When you copy the records that follow, please keep every word exactly as it is and leave out the pictures.

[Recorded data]
_ _ _ _ _

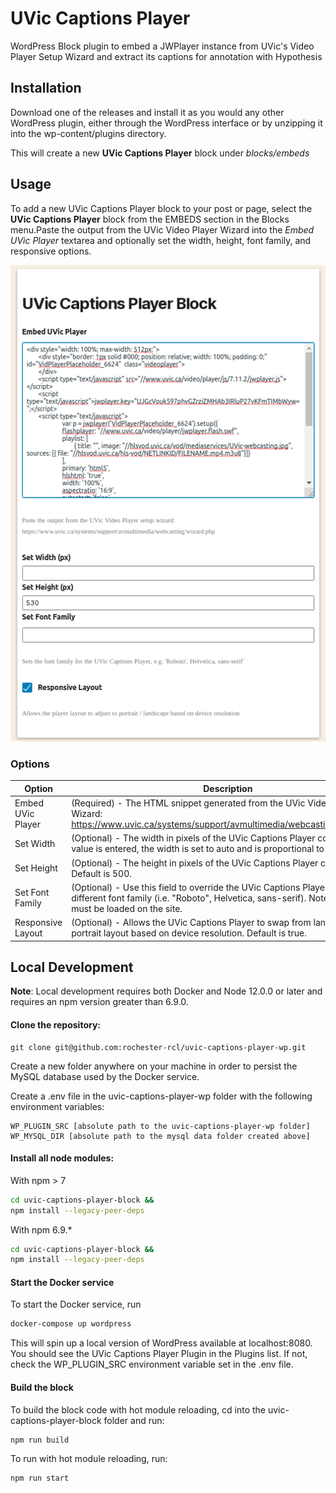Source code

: # UVic Captions Player

WordPress Block plugin to embed a JWPlayer instance from
UVic's Video Player Setup Wizard and extract its captions
for annotation with Hypothesis

## Installation

Download one of the releases and install it as you would any other WordPress plugin, either through the WordPress interface or by unzipping it into the wp-content/plugins directory.

This will create a new **UVic Captions Player** block under _blocks/embeds_

## Usage

To add a new UVic Captions Player block to your post or page, select
the **UVic Captions Player** block from the EMBEDS section in the Blocks menu.Paste the output from the UVic Video Player Wizard into the _Embed UVic Player_ textarea and optionally set the width, height, font family, and responsive options.

![UVic Captions Player Block Editor](doc/block-config.png)

### Options

| Option            | Description                                                                                                                                                                             |
| ----------------- | --------------------------------------------------------------------------------------------------------------------------------------------------------------------------------------- |
| Embed UVic Player | (Required) - The HTML snippet generated from the UVic Video Player Wizard: https://www.uvic.ca/systems/support/avmultimedia/webcasting/wizard.php                                       |
| Set Width         | (Optional) - The width in pixels of the UVic Captions Player container. If no value is entered, the width is set to auto and is proportional to the height.                             |
| Set Height        | (Optional) - The height in pixels of the UVic Captions Player container. Default is 500.                                                                                                |
| Set Font Family   | (Optional) - Use this field to override the UVic Captions Player font with a different font family (i.e. "Roboto", Helvetica, sans-serif). Note - the fonts must be loaded on the site. |
| Responsive Layout | (Optional) - Allows the UVic Captions Player to swap from landscape to portrait layout based on device resolution. Default is true.                                                     |

## Local Development

__Note__: Local development requires both Docker and Node 12.0.0 or later and requires an npm version greater than 6.9.0.

#### Clone the repository:

```
git clone git@github.com:rochester-rcl/uvic-captions-player-wp.git
```
Create a new folder anywhere on your machine in order to persist the MySQL database used by the Docker service.

Create a .env file in the uvic-captions-player-wp folder with the following environment variables:

```
WP_PLUGIN_SRC [absolute path to the uvic-captions-player-wp folder]
WP_MYSQL_DIR [absolute path to the mysql data folder created above]
```

#### Install all node modules:

With npm > 7
```bash
cd uvic-captions-player-block &&
npm install --legacy-peer-deps
```

With npm 6.9.*
```bash
cd uvic-captions-player-block &&
npm install --legacy-peer-deps
```

#### Start the Docker service

To start the Docker service, run 
```bash
docker-compose up wordpress
```

This will spin up a local version of WordPress available at localhost:8080. You should see the UVic Captions Player Plugin in the Plugins list. If not, check the WP_PLUGIN_SRC environment variable set in the .env file.


#### Build the block

To build the block code with hot module reloading, cd into the uvic-captions-player-block folder and run:

```bash
npm run build
```

To run with hot module reloading, run:

```bash
npm run start
```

_ _ _ _ _

- _Output for this exercise_:
Source code

: # UVic Captions Player

WordPress Block plugin to embed a JWPlayer instance from
UVic's Video Player Setup Wizard and extract its captions
for annotation with Hypothesis

## Installation

Download one of the releases and install it as you would any other WordPress plugin, either through the WordPress interface or by unzipping it into the wp-content/plugins directory.

This will create a new **UVic Captions Player** block under _blocks/embeds_

## Usage

To add a new UVic Captions Player block to your post or page, select
the **UVic Captions Player** block from the EMBEDS section in the Blocks menu.Paste the output from the UVic Video Player Wizard into the _Embed UVic Player_ textarea and optionally set the width, height, font family, and responsive options.

![UVic Captions Player Block Editor](doc/block-config.png)

### Options

| Option            | Description                                                                                                                                                                             |
| ----------------- | --------------------------------------------------------------------------------------------------------------------------------------------------------------------------------------- |
| Embed UVic Player | (Required) - The HTML snippet generated from the UVic Video Player Wizard: https://www.uvic.ca/systems/support/avmultimedia/webcasting/wizard.php                                       |
| Set Width         | (Optional) - The width in pixels of the UVic Captions Player container. If no value is entered, the width is set to auto and is proportional to the height.                             |
| Set Height        | (Optional) - The height in pixels of the UVic Captions Player container. Default is 500.                                                                                                |
| Set Font Family   | (Optional) - Use this field to override the UVic Captions Player font with a different font family (i.e. "Roboto", Helvetica, sans-serif). Note - the fonts must be loaded on the site. |
| Responsive Layout | (Optional) - Allows the UVic Captions Player to swap from landscape to portrait layout based on device resolution. Default is true.                                                     |

## Local Development

__Note__: Local development requires both Docker and Node 12.0.0 or later and requires an npm version greater than 6.9.0.

#### Clone the repository:

```
git clone git@github.com:rochester-rcl/uvic-captions-player-wp.git
```
Create a new folder anywhere on your machine in order to persist the MySQL database used by the Docker service.

Create a .env file in the uvic-captions-player-wp folder with the following environment variables:

```
WP_PLUGIN_SRC [absolute path to the uvic-captions-player-wp folder]
WP_MYSQL_DIR [absolute path to the mysql data folder created above]
```

#### Install all node modules:

With npm > 7
```bash
cd uvic-captions-player-block &&
npm install --legacy-peer-deps
```

With npm 6.9.*
```bash
cd uvic-captions-player-block &&
npm install --legacy-peer-deps
```

#### Start the Docker service

To start the Docker service, run 
```bash
docker-compose up wordpress
```

This will spin up a local version of WordPress available at localhost:8080. You should see the UVic Captions Player Plugin in the Plugins list. If not, check the WP_PLUGIN_SRC environment variable set in the .env file.


#### Build the block

To build the block code with hot module reloading, cd into the uvic-captions-player-block folder and run:

```bash
npm run build
```

To run with hot module reloading, run:

```bash
npm run start
```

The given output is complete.